29 luglio 2015

Rocco Chinnici - la vera antimafia

Il 29 luglio 1983 un'autobomba esplose in via Pipitone a Palermo uccidendo il consigliere Rocco Chinnici (capo dell'uffizio istruzione), i componenti della scorta del magistrato il maresciallo dei carabinieri Mario Trapassi e l'appuntato Salvatore Bartolotta, e il portiere dello stabile di via Pipitone Federico, Stefano Li Sacchi.
Solo il suo autista Giovanni Paparcuri si salvò dalla strage.
Palermo come Beirut titolarono i giornali.

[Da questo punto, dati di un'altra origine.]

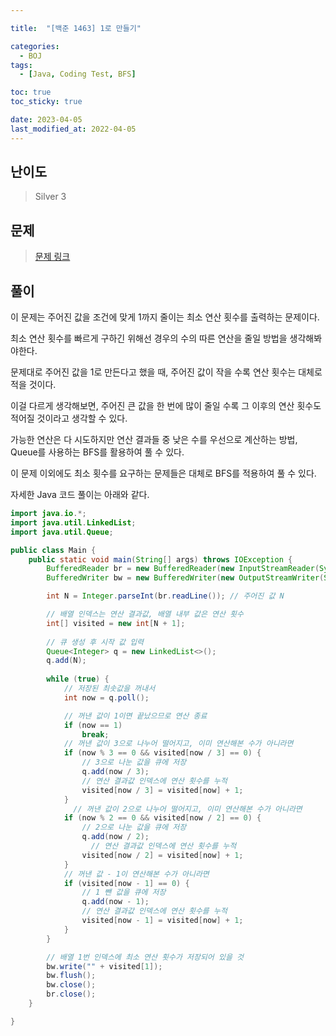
 ```yaml
---

title:  "[백준 1463] 1로 만들기"

categories:
  - BOJ
tags:
  - [Java, Coding Test, BFS]

toc: true
toc_sticky: true

date: 2023-04-05
last_modified_at: 2022-04-05
---
```



## 난이도

> Silver 3

## 문제

> [문제 링크](https://www.acmicpc.net/problem/1463)

## 풀이

이 문제는 주어진 값을 조건에 맞게 1까지 줄이는 최소 연산 횟수를 출력하는 문제이다.

최소 연산 횟수를 빠르게 구하긴 위해선 경우의 수의 따른 연산을 줄일 방법을 생각해봐야한다.

문제대로 주어진 값을 1로 만든다고 했을 때, 주어진 값이 작을 수록 연산 횟수는 대체로 적을 것이다.

이걸 다르게 생각해보면, 주어진 큰 값을 한 번에 많이 줄일 수록 그 이후의 연산 횟수도 적어질 것이라고 생각할 수 있다.

가능한 연산은 다 시도하지만 연산 결과들 중 낮은 수를 우선으로 계산하는 방법, Queue를 사용하는 BFS를 활용하여 풀 수 있다.

이 문제 이외에도 최소 횟수를 요구하는 문제들은 대체로 BFS를 적용하여 풀 수 있다.

자세한 Java 코드 풀이는 아래와 같다.

```java
import java.io.*;
import java.util.LinkedList;
import java.util.Queue;

public class Main {
    public static void main(String[] args) throws IOException {
        BufferedReader br = new BufferedReader(new InputStreamReader(System.in));
        BufferedWriter bw = new BufferedWriter(new OutputStreamWriter(System.out));

        int N = Integer.parseInt(br.readLine()); // 주어진 값 N

      	// 배열 인덱스는 연산 결과값, 배열 내부 값은 연산 횟수
        int[] visited = new int[N + 1]; 
      
      	// 큐 생성 후 시작 값 입력
        Queue<Integer> q = new LinkedList<>();
        q.add(N);
      
        while (true) {
          	// 저장된 최솟값을 꺼내서
            int now = q.poll();

          	// 꺼낸 값이 1이면 끝났으므로 연산 종료
            if (now == 1)
                break;
          	// 꺼낸 값이 3으로 나누어 떨어지고, 이미 연산해본 수가 아니라면
            if (now % 3 == 0 && visited[now / 3] == 0) {
              	// 3으로 나눈 값을 큐에 저장
                q.add(now / 3);
              	// 연산 결과값 인덱스에 연산 횟수를 누적
                visited[now / 3] = visited[now] + 1;
            }
	          // 꺼낸 값이 2으로 나누어 떨어지고, 이미 연산해본 수가 아니라면
            if (now % 2 == 0 && visited[now / 2] == 0) {
              	// 2으로 나눈 값을 큐에 저장
                q.add(now / 2);
	              // 연산 결과값 인덱스에 연산 횟수를 누적
                visited[now / 2] = visited[now] + 1;
            }
          	// 꺼낸 값 - 1이 연산해본 수가 아니라면
            if (visited[now - 1] == 0) {
              	// 1 뺀 값을 큐에 저장
                q.add(now - 1);
              	// 연산 결과값 인덱스에 연산 횟수를 누적
                visited[now - 1] = visited[now] + 1;
            }
        }

      	// 배열 1번 인덱스에 최소 연산 횟수가 저장되어 있을 것
        bw.write("" + visited[1]);
        bw.flush();
        bw.close();
        br.close();
    }

}

```
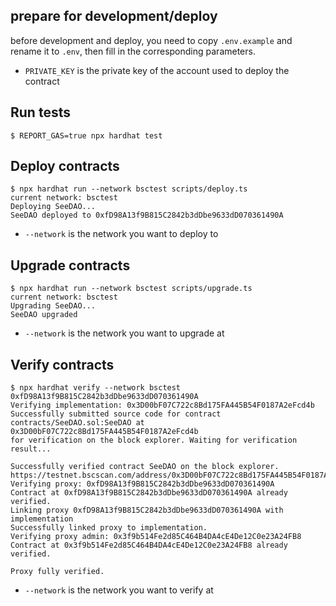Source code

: ## prepare for development/deploy

before development and deploy, you need to copy `.env.example` and rename it to `.env`, then fill in the corresponding parameters.

- `PRIVATE_KEY` is the private key of the account used to deploy the contract

## Run tests

```
$ REPORT_GAS=true npx hardhat test
```

## Deploy contracts

```
$ npx hardhat run --network bsctest scripts/deploy.ts
current network: bsctest
Deploying SeeDAO...
SeeDAO deployed to 0xfD98A13f9B815C2842b3dDbe9633dD070361490A
```

- `--network` is the network you want to deploy to

## Upgrade contracts

```
$ npx hardhat run --network bsctest scripts/upgrade.ts
current network: bsctest
Upgrading SeeDAO...
SeeDAO upgraded
```

- `--network` is the network you want to upgrade at

## Verify contracts

```
$ npx hardhat verify --network bsctest 0xfD98A13f9B815C2842b3dDbe9633dD070361490A
Verifying implementation: 0x3D00bF07C722c8Bd175FA445B54F0187A2eFcd4b
Successfully submitted source code for contract
contracts/SeeDAO.sol:SeeDAO at 0x3D00bF07C722c8Bd175FA445B54F0187A2eFcd4b
for verification on the block explorer. Waiting for verification result...

Successfully verified contract SeeDAO on the block explorer.
https://testnet.bscscan.com/address/0x3D00bF07C722c8Bd175FA445B54F0187A2eFcd4b#code
Verifying proxy: 0xfD98A13f9B815C2842b3dDbe9633dD070361490A
Contract at 0xfD98A13f9B815C2842b3dDbe9633dD070361490A already verified.
Linking proxy 0xfD98A13f9B815C2842b3dDbe9633dD070361490A with implementation
Successfully linked proxy to implementation.
Verifying proxy admin: 0x3f9b514Fe2d85C464B4DA4cE4De12C0e23A24FB8
Contract at 0x3f9b514Fe2d85C464B4DA4cE4De12C0e23A24FB8 already verified.

Proxy fully verified.
```

- `--network` is the network you want to verify at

La mafia usò l'autobomba per mettere fine al lavoro di quel giudice che, assieme ai magistrati dell'ufficio istruzione, aveva iniziato a mettere il naso negli affari della mafia, nelle banche, negli uffici dei signori Salvo, gli esattori per la regione Sicilia (e grandi elettori DC).
Lo ha raccontato il generale dei carabinieri nel suo libro "Noi, gli uomini di Falcone": 
“Il consigliere istruttore, dopo i mandati di cattura per l’omicidio Dalla Chiesa, voleva «salire di livello», andare a colpire il sottobosco politico e affaristico che garantiva complicità e protezione alle cosche. In vena di confidenze, mi aveva fatto quel nome: i Salvo”.

Quel salire di livello voleva dire colpire la mafia nel suo punto nevralgico: quello degli affari, dei rapporti col potere politico per quella convergenza di interessi per cui mafia e stato vanno a braccetto.
Mettere fine a quella zona grigia tra stato e antistato: parole chiare, senza guardare troppo in faccia a nessuno.
Non si faceva spaventare il giudice Chinnici, quando gli chiedevano di seppellire Falcone (nel pool) di processetti e di smetterla di mettere in crisi l'imprenditoria siciliana con le loro inchieste.
Foglio del 24 novembre 1981. Appunto relativo al 18 maggio 1982.ore 12 - Vado da Pizzillo per chiedere di applicare un pretore in sostituzione a La Commare dal momento che il Csm ha deciso che la competenza è del presidente della corte. Mi investe in malo modo dicendomi che all'ufficio istruzione stiamo rovinando l'economia palermitana disponendo indagini ed accertamenti a mezzo della guardia di finanza. Mi dice chiaramente che devo caricare di processi semplici Falcone in maniera che "cerchi di scoprire nulla perchè i giudici istruttori non hanno mai scoperto nulla". Osservo che ciò non è esatto in quanto sono stato proprio i giudici istruttori di Palermo che hanno - inconfutabilmente - scoperto i canali della droga tra Palermo e gli Usa e tanti altri fatti di notevole gravità. Cerca di dominare la sua ira ma non ci riesce. Mi dice che verrà ad ispezionare l'ufficio (ed io lo invito a farlo); è indignato perchè ancora Barrile non ha archiviato la sporca faccenda dei contributi (miliardi per la elettrificazione delle loro aziende agricole); l'uomo che a Palermo non ha mai fatto nulla per colpire la mafia che anzi con i suoi rapporti con i grossi mafiosi l'ha incrementata. Pizzillo con il complice Scozzari ha "insabbiato" tutti i processi nei quali è implicata la mafia, non sa più nascondere le sue reazioni e il suo vero volto. Mi dice che la dobbiamo finire, che non dobbiamo più disporre accertamenti nelle banche.
Ecco, parli di Chinnici e pensi a tutta quell'antimafia di facciata che c'è oggi. Che preferisce non vedere il gattopardismo dei politici di ieri che si riciclano nei nuovismo di oggi.
Che preferisce non aprire certi cassetti, non far partire certe inchieste.
Che preferisce celebrare i loro eroi antimafia a tutte le ricorrenze (Capaci, via D'Amelio, via Pipitone, via Carini), per poi far finta di niente. 
Sono questi, i veri professionisti dell'antimafia cui faceva riferimento Sciascia nel suo articolo.

Ma tanto, domani sarà un altro giorno.